All the individual digits are pronounced normally, as in decimal English: zero, one, two, three, four, five.

All the "teens" (two-digit numbers with a 1 in the higher digit) are also pronounced like in decimal English: 10 is "six", 11 is "seven", 12 is "eight", 13 is "nine", 14 is "ten", and 15 is "eleven".

Higher numbers are pronounced akin to how decimal does it, just with a different suffix. Rather than appending -ty, append -sy: 20 is "twosy", 21 is "twosy one", 32 is "threesy two", etc with "foursy" and "fivesy". (Note: English phonotactics dictates that all of these S's become voiced, pronouncing as "z".)

You can, when it helps play along with a greater pattern, pronounce the 1X numbers as "onesy-X", starting with 10 as "onesy" instead of "six", up to 15 as "onesy five" instead of "eleven". 20 can also be pronounced "dozen", when desired.

After two digits, use "nif" to indicate the third digit: 123 is "one nif twosy three".

Always group nifs into two-digit pairs: 1234 is "eight nif threesy four".

Groups of four digits then form a "kilo": 1,0000 is "one kilo", 2,3451 is "two kilo, threesy four nif, fivesy one".

Every group of four past that gets named using the standard SI prefixes: 12₆ digits is "mega", 30 is "giga", 40 is "tera", etc. I presume we'd have some latin cognates to continue to draw on for very large numbers, like in decimal, which similarly are never actually used, so I'm not going to care about them.

Justification

Keeping the single digits same as in decimal is obvious; all bases do that already.

Pronouncing 10₆ as "six" isn't too unusual, from what I understand of other base-pronunciation schemes. Having a unique word for your 10 value helps in talking about it, so you don't constantly have to mutter "base six" after every mention of "ten".

For the rest of the 1X values, continuing to use the decimal names makes them simple and easy to remember. Also, the 1X's don't yet have the ability to do the unifying suffix pattern that the higher values do (which I'll get to in a sec), so they've gotta be weird somehow anyway; this is why decimal has the unique "X-teen" variant (shortened from "X and ten"). As a bonus, decimal has unique non-systematic words for all the values we need; it doesn't start systematizing them (which would feel weird carrying over into heximal) until thirteen.

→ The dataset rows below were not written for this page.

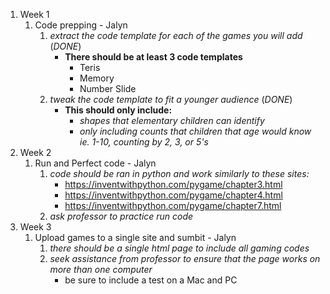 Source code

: 1. Week 1
   1. Code prepping - Jalyn
      1. *extract the code template for each of the games you will add* (_DONE_)
         * **There should be at least 3 code templates**
             - Teris
             - Memory
             - Number Slide
      2. *tweak the code template to fit a younger audience* (_DONE_)
          * **This should only include:**
              - _shapes that elementary children can identify_
              - _only including counts that children that age would know ie. 1-10, counting by 2, 3, or 5's_
2. Week 2
   1. Run and Perfect code - Jalyn
      1. *code should be ran in python and work similarly to these sites:*
            - https://inventwithpython.com/pygame/chapter3.html
            - https://inventwithpython.com/pygame/chapter4.html
            - https://inventwithpython.com/pygame/chapter7.html
      2. *ask professor to practice run code*
3. Week 3
   1. Upload games to a single site and sumbit - Jalyn
        1. *there should be a single html page to include all gaming codes*
        2. *seek assistance from professor to ensure that the page works on more than one computer*
            - be sure to include a test on a Mac and PC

For 2X and after, I use a naming scheme distinguishable from but obviously inspired by decimal. 20⏨ in decimal was originally "two tens"; English shortened the "tens" to a -ty suffix (and lightly modifies "two" and "three" to sound better with the suffix). If we follow the same pattern in heximal, 20₆ is "two sixes", shortening to "twosy".

An accidental nice feature of this over decimal is that it lacks the "thirteen/thirty"/etc confusion that decimal has; a final "n" is hard to hear in some circumstances. In heximal, "nine" and "thirty" are totally different-sounding.

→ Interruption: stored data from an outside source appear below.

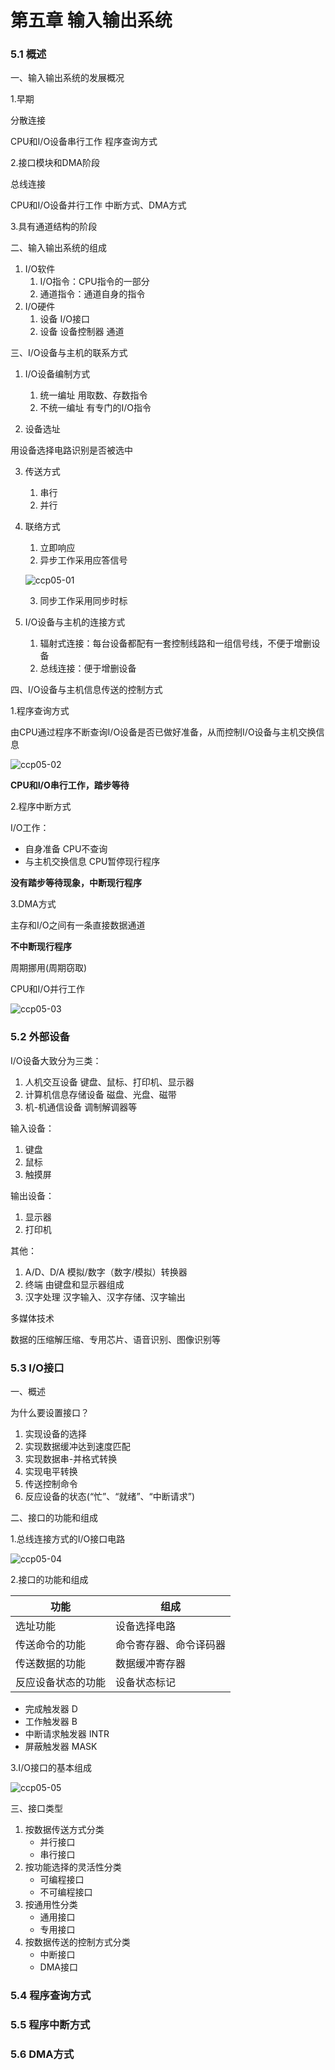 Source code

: # 第五章 输入输出系统

### 5.1 概述

一、输入输出系统的发展概况

1.早期

分散连接

CPU和I/O设备串行工作    程序查询方式

2.接口模块和DMA阶段

总线连接

CPU和I/O设备并行工作    中断方式、DMA方式

3.具有通道结构的阶段

二、输入输出系统的组成

1. I/O软件
    1. I/O指令：CPU指令的一部分
    2. 通道指令：通道自身的指令
2. I/O硬件
   1. 设备  I/O接口
   2. 设备  设备控制器  通道

三、I/O设备与主机的联系方式

1. I/O设备编制方式
    1. 统一编址     用取数、存数指令
    2. 不统一编址   有专门的I/O指令

2. 设备选址

用设备选择电路识别是否被选中

3. 传送方式
    1. 串行
    2. 并行

4. 联络方式
    1. 立即响应
    2. 异步工作采用应答信号

    ![ccp05-01](/images/ccp05-01.png ':size=50%')

    3. 同步工作采用同步时标

5. I/O设备与主机的连接方式
   1. 辐射式连接：每台设备都配有一套控制线路和一组信号线，不便于增删设备
   2. 总线连接：便于增删设备

四、I/O设备与主机信息传送的控制方式

1.程序查询方式

由CPU通过程序不断查询I/O设备是否已做好准备，从而控制I/O设备与主机交换信息

![ccp05-02](/images/ccp05-02.png ':size=30%')

**CPU和I/O串行工作，踏步等待**

2.程序中断方式

I/O工作：
+ 自身准备  CPU不查询
+ 与主机交换信息    CPU暂停现行程序

**没有踏步等待现象，中断现行程序**

3.DMA方式

主存和I/O之间有一条直接数据通道

**不中断现行程序**

周期挪用(周期窃取)

CPU和I/O并行工作

![ccp05-03](/images/ccp05-03.png ':size=70%')


### 5.2 外部设备

I/O设备大致分为三类：
1. 人机交互设备     键盘、鼠标、打印机、显示器
2. 计算机信息存储设备       磁盘、光盘、磁带
3. 机-机通信设备        调制解调器等

输入设备：
1. 键盘
2. 鼠标
3. 触摸屏

输出设备：
1. 显示器
2. 打印机

其他：
1. A/D、D/A     模拟/数字（数字/模拟）转换器
2. 终端     由键盘和显示器组成
3. 汉字处理     汉字输入、汉字存储、汉字输出

多媒体技术

数据的压缩解压缩、专用芯片、语音识别、图像识别等

### 5.3 I/O接口

一、概述

为什么要设置接口？
1. 实现设备的选择
2. 实现数据缓冲达到速度匹配
3. 实现数据串-并格式转换
4. 实现电平转换
5. 传送控制命令
6. 反应设备的状态(“忙”、“就绪”、“中断请求”)

二、接口的功能和组成

1.总线连接方式的I/O接口电路

![ccp05-04](/images/ccp05-04.png ':size=50%')

2.接口的功能和组成

| 功能 | 组成 |
| ---- | ---- |
| 选址功能 | 设备选择电路 |
| 传送命令的功能 | 命令寄存器、命令译码器 |
| 传送数据的功能 | 数据缓冲寄存器 |
| 反应设备状态的功能 | 设备状态标记 |

+ 完成触发器 D
+ 工作触发器 B
+ 中断请求触发器 INTR
+ 屏蔽触发器 MASK

3.I/O接口的基本组成

![ccp05-05](/images/ccp05-05.png ':size=60%')

三、接口类型

1. 按数据传送方式分类
   + 并行接口
   + 串行接口
2. 按功能选择的灵活性分类
   + 可编程接口
   + 不可编程接口
3. 按通用性分类
   + 通用接口
   + 专用接口
4. 按数据传送的控制方式分类
   + 中断接口
   + DMA接口

### 5.4 程序查询方式
<!-- p53 -->

### 5.5 程序中断方式

### 5.6 DMA方式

For higher values, "nif" was chosen because it's what jan Misali used; it's the word for six sixes in the Ndom language, which is the largest heximal-native language in the world. It's pronounceable and easy to say and understand among other digits, too.

After that we come to a decision point. Do we start the googlology (naming of large numbers) with 4-digit groupings, because 6⁴ (1296⏨) ≈ 10³ (1000⏨)? Or do we go for the rounder-in-heximal 6-digit grouping, so your first grouping is at 10¹⁰ (in heximal), the next at 10²⁰, etc?

For now, I lean toward the four-digits solution. Six heximal digits counts up to about 50,000⏨, which just feels a bit too large to be a useful point to round to. Six digits are also too large, imo, to be the grouping size for using separators when writing out large numbers, whereas four digits feels fine: 100,0000 for "nif kilo", versus "1,000000". If we tried to add separators at a smaller value, the only reasonable spot is at 3 digits "1,000,000", but then that conflicts with the pronunciation grouping of heximal digits into niftimal pairs. (Separating every two is just overkill: 1,00,00,00.)

So four digits is the googlology point, where we start naming much larger groups and just repeatedly reuse the preceding digit groupings. Using decimal's thousand/million/billion etc is a bit misleading (the values are pretty different) and would feel weirdly out-of-place (I'm using different names for everything else). Plus I've never liked their naming, at least in the short scale the US and most of the world now uses, where "million" (referring to "one") is 10^3×2, "billion" (referring to "two") is 10^3×3, etc. (In the long scale, at least, a million is 10^6×1, a billion is 10^6×2, etc, which makes sense.)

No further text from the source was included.